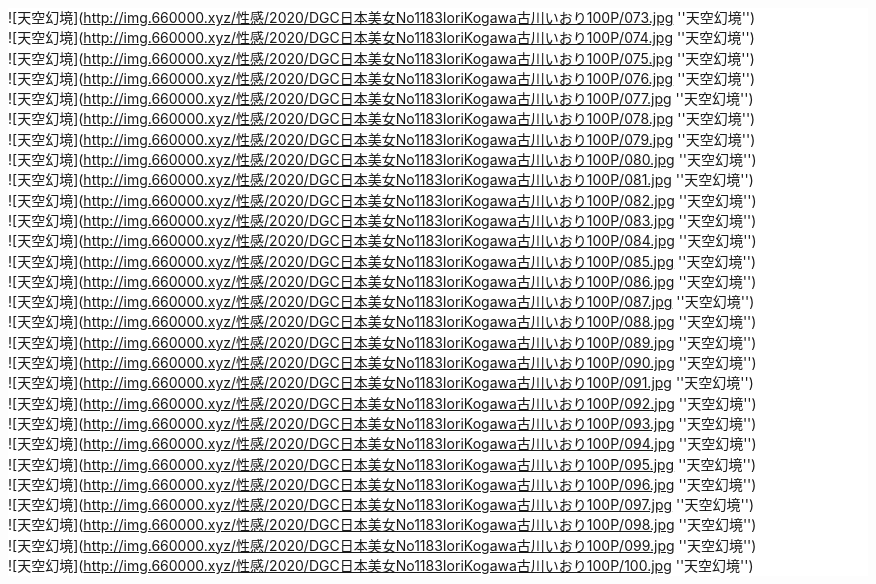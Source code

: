 ![天空幻境](http://img.660000.xyz/性感/2020/DGC日本美女No1183IoriKogawa古川いおり100P/073.jpg ''天空幻境'') <br>
![天空幻境](http://img.660000.xyz/性感/2020/DGC日本美女No1183IoriKogawa古川いおり100P/074.jpg ''天空幻境'') <br>
![天空幻境](http://img.660000.xyz/性感/2020/DGC日本美女No1183IoriKogawa古川いおり100P/075.jpg ''天空幻境'') <br>
![天空幻境](http://img.660000.xyz/性感/2020/DGC日本美女No1183IoriKogawa古川いおり100P/076.jpg ''天空幻境'') <br>
![天空幻境](http://img.660000.xyz/性感/2020/DGC日本美女No1183IoriKogawa古川いおり100P/077.jpg ''天空幻境'') <br>
![天空幻境](http://img.660000.xyz/性感/2020/DGC日本美女No1183IoriKogawa古川いおり100P/078.jpg ''天空幻境'') <br>
![天空幻境](http://img.660000.xyz/性感/2020/DGC日本美女No1183IoriKogawa古川いおり100P/079.jpg ''天空幻境'') <br>
![天空幻境](http://img.660000.xyz/性感/2020/DGC日本美女No1183IoriKogawa古川いおり100P/080.jpg ''天空幻境'') <br>
![天空幻境](http://img.660000.xyz/性感/2020/DGC日本美女No1183IoriKogawa古川いおり100P/081.jpg ''天空幻境'') <br>
![天空幻境](http://img.660000.xyz/性感/2020/DGC日本美女No1183IoriKogawa古川いおり100P/082.jpg ''天空幻境'') <br>
![天空幻境](http://img.660000.xyz/性感/2020/DGC日本美女No1183IoriKogawa古川いおり100P/083.jpg ''天空幻境'') <br>
![天空幻境](http://img.660000.xyz/性感/2020/DGC日本美女No1183IoriKogawa古川いおり100P/084.jpg ''天空幻境'') <br>
![天空幻境](http://img.660000.xyz/性感/2020/DGC日本美女No1183IoriKogawa古川いおり100P/085.jpg ''天空幻境'') <br>
![天空幻境](http://img.660000.xyz/性感/2020/DGC日本美女No1183IoriKogawa古川いおり100P/086.jpg ''天空幻境'') <br>
![天空幻境](http://img.660000.xyz/性感/2020/DGC日本美女No1183IoriKogawa古川いおり100P/087.jpg ''天空幻境'') <br>
![天空幻境](http://img.660000.xyz/性感/2020/DGC日本美女No1183IoriKogawa古川いおり100P/088.jpg ''天空幻境'') <br>
![天空幻境](http://img.660000.xyz/性感/2020/DGC日本美女No1183IoriKogawa古川いおり100P/089.jpg ''天空幻境'') <br>
![天空幻境](http://img.660000.xyz/性感/2020/DGC日本美女No1183IoriKogawa古川いおり100P/090.jpg ''天空幻境'') <br>
![天空幻境](http://img.660000.xyz/性感/2020/DGC日本美女No1183IoriKogawa古川いおり100P/091.jpg ''天空幻境'') <br>
![天空幻境](http://img.660000.xyz/性感/2020/DGC日本美女No1183IoriKogawa古川いおり100P/092.jpg ''天空幻境'') <br>
![天空幻境](http://img.660000.xyz/性感/2020/DGC日本美女No1183IoriKogawa古川いおり100P/093.jpg ''天空幻境'') <br>
![天空幻境](http://img.660000.xyz/性感/2020/DGC日本美女No1183IoriKogawa古川いおり100P/094.jpg ''天空幻境'') <br>
![天空幻境](http://img.660000.xyz/性感/2020/DGC日本美女No1183IoriKogawa古川いおり100P/095.jpg ''天空幻境'') <br>
![天空幻境](http://img.660000.xyz/性感/2020/DGC日本美女No1183IoriKogawa古川いおり100P/096.jpg ''天空幻境'') <br>
![天空幻境](http://img.660000.xyz/性感/2020/DGC日本美女No1183IoriKogawa古川いおり100P/097.jpg ''天空幻境'') <br>
![天空幻境](http://img.660000.xyz/性感/2020/DGC日本美女No1183IoriKogawa古川いおり100P/098.jpg ''天空幻境'') <br>
![天空幻境](http://img.660000.xyz/性感/2020/DGC日本美女No1183IoriKogawa古川いおり100P/099.jpg ''天空幻境'') <br>
![天空幻境](http://img.660000.xyz/性感/2020/DGC日本美女No1183IoriKogawa古川いおり100P/100.jpg ''天空幻境'') <br>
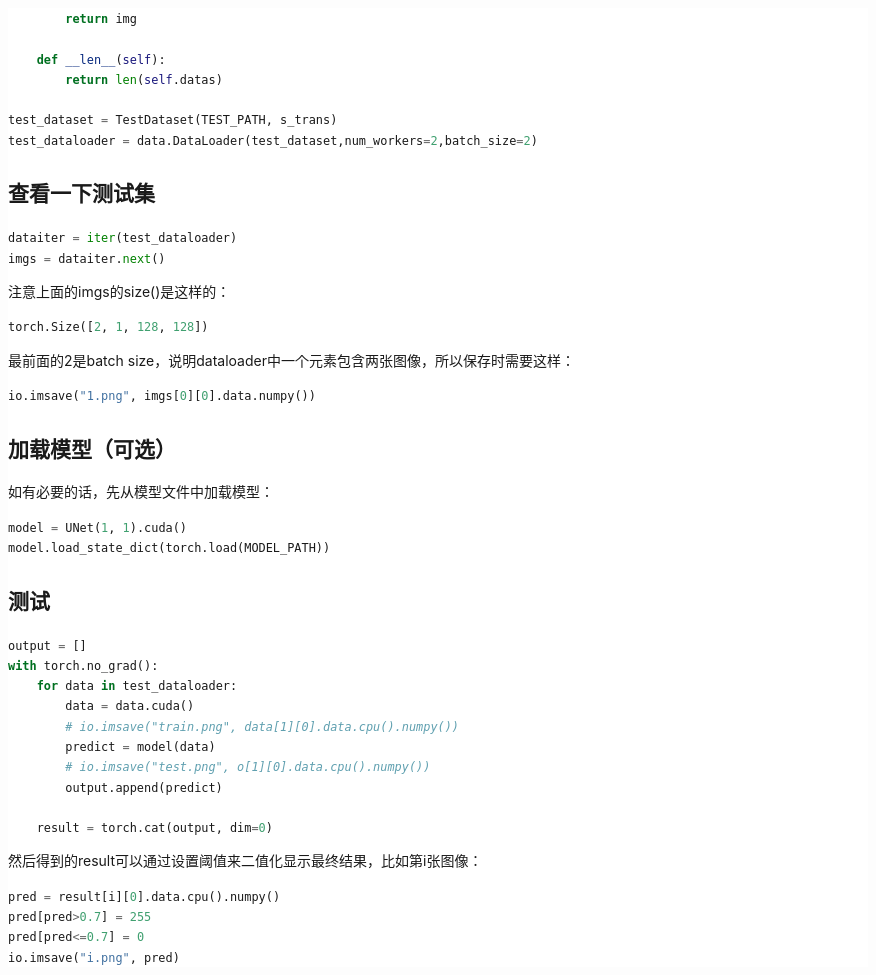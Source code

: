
 ```python
        return img

    def __len__(self):
        return len(self.datas)

test_dataset = TestDataset(TEST_PATH, s_trans)
test_dataloader = data.DataLoader(test_dataset,num_workers=2,batch_size=2)
```

## 查看一下测试集
```python
dataiter = iter(test_dataloader)
imgs = dataiter.next()
```
注意上面的imgs的size()是这样的：
```python
torch.Size([2, 1, 128, 128])
```
最前面的2是batch size，说明dataloader中一个元素包含两张图像，所以保存时需要这样：
```python
io.imsave("1.png", imgs[0][0].data.numpy())
```

## 加载模型（可选）
如有必要的话，先从模型文件中加载模型：
```python
model = UNet(1, 1).cuda()
model.load_state_dict(torch.load(MODEL_PATH))
```

## 测试
```python
output = []
with torch.no_grad():
    for data in test_dataloader:
        data = data.cuda()
        # io.imsave("train.png", data[1][0].data.cpu().numpy())
        predict = model(data)
        # io.imsave("test.png", o[1][0].data.cpu().numpy())
        output.append(predict)

    result = torch.cat(output, dim=0)
```
然后得到的result可以通过设置阈值来二值化显示最终结果，比如第i张图像：
```python
pred = result[i][0].data.cpu().numpy()
pred[pred>0.7] = 255
pred[pred<=0.7] = 0
io.imsave("i.png", pred)
```
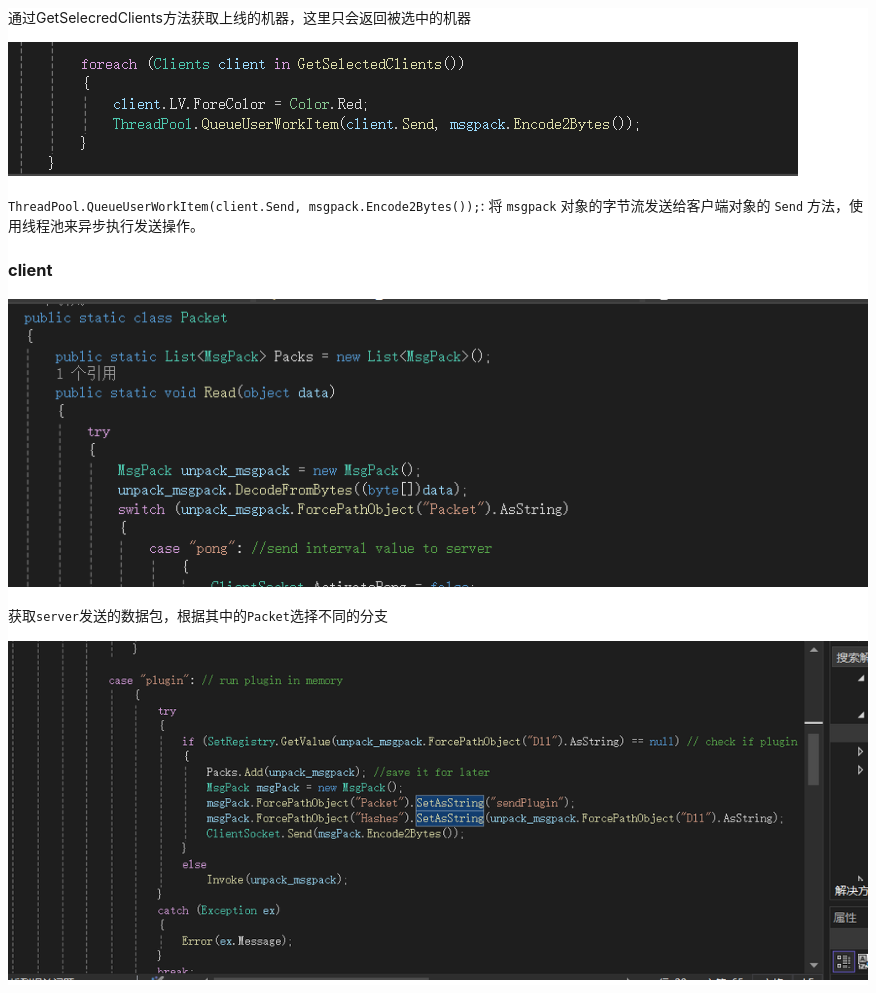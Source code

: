 
通过GetSelecredClients方法获取上线的机器，这里只会返回被选中的机器



![image-20240208190953173](readme/image-20240208190953173.png)

`ThreadPool.QueueUserWorkItem(client.Send, msgpack.Encode2Bytes());`: 将 `msgpack` 对象的字节流发送给客户端对象的 `Send` 方法，使用线程池来异步执行发送操作。

### client

![image-20240208191738752](readme/image-20240208191738752.png)

获取`server`发送的数据包，根据其中的`Packet`选择不同的分支



![image-20240208191842892](readme/image-20240208191842892.png)

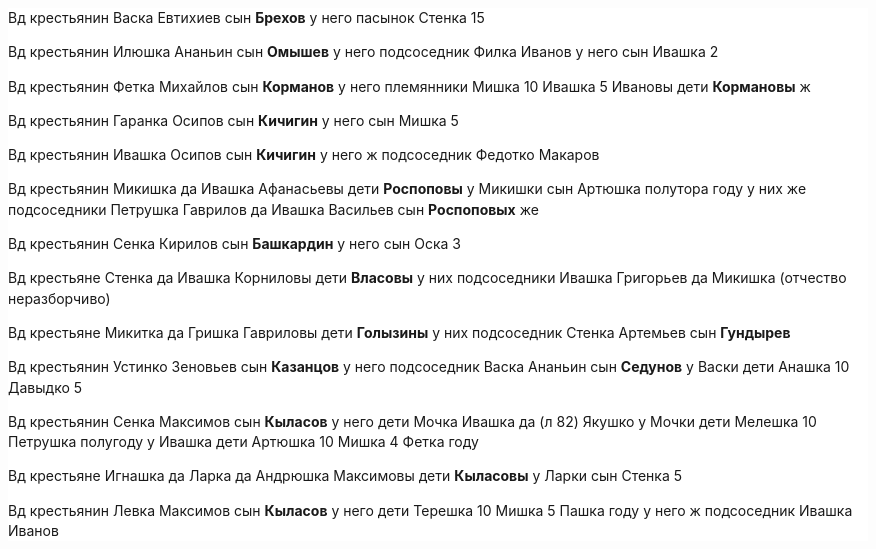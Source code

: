 Вд крестьянин Васка Евтихиев сын **Брехов** у него пасынок Стенка 15

Вд крестьянин Илюшка Ананьин сын **Омышев** у него подсоседник Филка Иванов у него сын Ивашка 2

Вд крестьянин Фетка Михайлов сын **Корманов** у него племянники Мишка 10 Ивашка 5 Ивановы дети **Кормановы** ж

Вд крестьянин Гаранка Осипов сын **Кичигин** у него сын Мишка 5

Вд крестьянин Ивашка Осипов сын **Кичигин** у него ж подсоседник Федотко Макаров

Вд крестьянин Микишка да Ивашка Афанасьевы дети **Роспоповы** у Микишки сын Артюшка полутора году у них же подсоседники Петрушка Гаврилов да Ивашка Васильев сын **Роспоповых** же

Вд крестьянин Сенка Кирилов сын **Башкардин** у него сын Оска 3

Вд крестьяне Стенка да Ивашка Корниловы дети **Власовы** у них подсоседники Ивашка Григорьев да Микишка (отчество неразборчиво)

Вд крестьяне Микитка да Гришка Гавриловы дети **Голызины** у них подсоседник Стенка Артемьев сын **Гундырев**

Вд крестьянин Устинко Зеновьев сын **Казанцов** у него подсоседник Васка Ананьин сын **Седунов** у Васки дети Анашка 10 Давыдко 5

Вд крестьянин Сенка Максимов сын **Кыласов** у него дети Мочка Ивашка да (л 82) Якушко у Мочки дети Мелешка 10 Петрушка полугоду у Ивашка дети Артюшка 10 Мишка 4 Фетка году

Вд крестьяне Игнашка да Ларка да Андрюшка Максимовы дети **Кыласовы** у Ларки сын Стенка 5

Вд крестьянин Левка Максимов сын **Кыласов** у него дети Терешка 10 Мишка 5 Пашка году у него ж подсоседник Ивашка Иванов

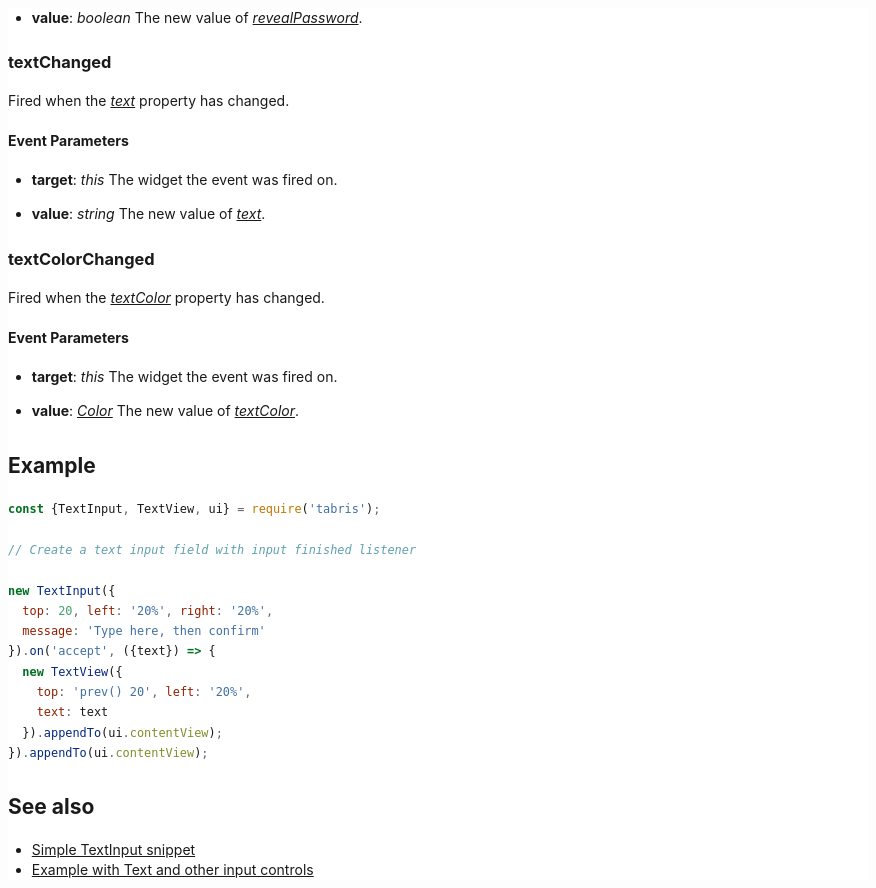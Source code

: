 - **value**: *boolean*
    The new value of [*revealPassword*](#revealPassword).


### textChanged

Fired when the [*text*](#text) property has changed.

#### Event Parameters 
- **target**: *this*
    The widget the event was fired on.

- **value**: *string*
    The new value of [*text*](#text).


### textColorChanged

Fired when the [*textColor*](#textColor) property has changed.

#### Event Parameters 
- **target**: *this*
    The widget the event was fired on.

- **value**: *[Color](../types.md#color)*
    The new value of [*textColor*](#textColor).





## Example
```js
const {TextInput, TextView, ui} = require('tabris');

// Create a text input field with input finished listener

new TextInput({
  top: 20, left: '20%', right: '20%',
  message: 'Type here, then confirm'
}).on('accept', ({text}) => {
  new TextView({
    top: 'prev() 20', left: '20%',
    text: text
  }).appendTo(ui.contentView);
}).appendTo(ui.contentView);
```
## See also

- [Simple TextInput snippet](https://github.com/eclipsesource/tabris-js/tree/v2.4.1/snippets/textinput.js)
- [Example with Text and other input controls](https://github.com/eclipsesource/tabris-js/tree/v2.4.1/examples/input/input.js)
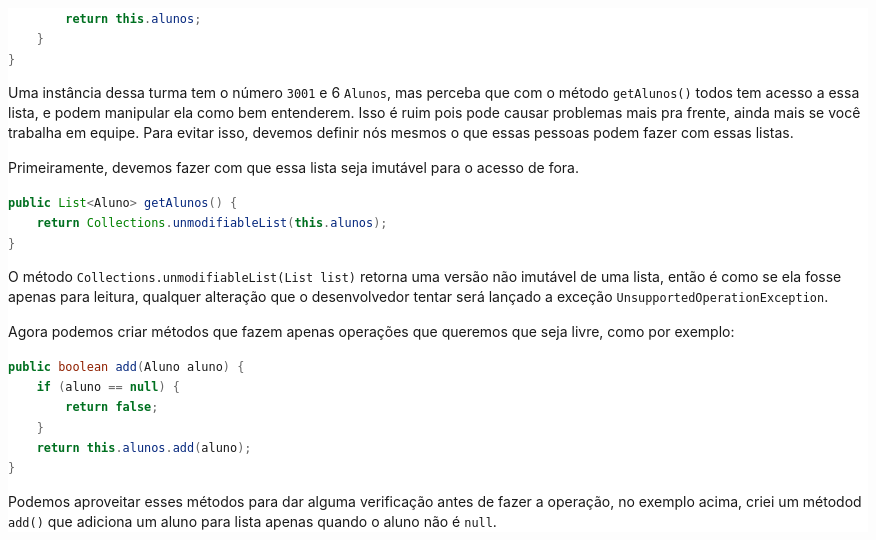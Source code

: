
 ```java
        return this.alunos;
    }
}
```

Uma instância dessa turma tem o número `3001` e 6 `Alunos`, mas perceba que com o método `getAlunos()` todos tem acesso a essa lista, e podem manipular ela como bem entenderem. Isso é ruim pois pode causar problemas mais pra frente, ainda mais se você trabalha em equipe. Para evitar isso, devemos definir nós mesmos o que essas pessoas podem fazer com essas listas.

Primeiramente, devemos fazer com que essa lista seja imutável para o acesso de fora.

```java
public List<Aluno> getAlunos() {
    return Collections.unmodifiableList(this.alunos);
}
```

O método `Collections.unmodifiableList(List list)` retorna uma versão não imutável de uma lista, então é como se ela fosse apenas para leitura, qualquer alteração que o desenvolvedor tentar será lançado a exceção `UnsupportedOperationException`.

Agora podemos criar métodos que fazem apenas operações que queremos que seja livre, como por exemplo:

```java
public boolean add(Aluno aluno) {
    if (aluno == null) {
        return false;
    }
    return this.alunos.add(aluno);
}
```
Podemos aproveitar esses métodos para dar alguma verificação antes de fazer a operação, no exemplo acima, criei um métodod `add()` que adiciona um aluno para lista apenas quando o aluno não é `null`.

****************

Extract every line of the records above that contains the word "него".

■ **Your solution**:
: Вд крестьянин Васка Евтихиев сын **Брехов** у него пасынок Стенка 15
Вд крестьянин Илюшка Ананьин сын **Омышев** у него подсоседник Филка Иванов у него сын Ивашка 2
Вд крестьянин Фетка Михайлов сын **Корманов** у него племянники Мишка 10 Ивашка 5 Ивановы дети **Кормановы** ж
Вд крестьянин Гаранка Осипов сын **Кичигин** у него сын Мишка 5
Вд крестьянин Ивашка Осипов сын **Кичигин** у него ж подсоседник Федотко Макаров
Вд крестьянин Сенка Кирилов сын **Башкардин** у него сын Оска 3
Вд крестьянин Устинко Зеновьев сын **Казанцов** у него подсоседник Васка Ананьин сын **Седунов** у Васки дети Анашка 10 Давыдко 5
Вд крестьянин Сенка Максимов сын **Кыласов** у него дети Мочка Ивашка да (л 82) Якушко у Мочки дети Мелешка 10 Петрушка полугоду у Ивашка дети Артюшка 10 Мишка 4 Фетка году
Вд крестьянин Левка Максимов сын **Кыласов** у него дети Терешка 10 Мишка 5 Пашка году у него ж подсоседник Ивашка Иванов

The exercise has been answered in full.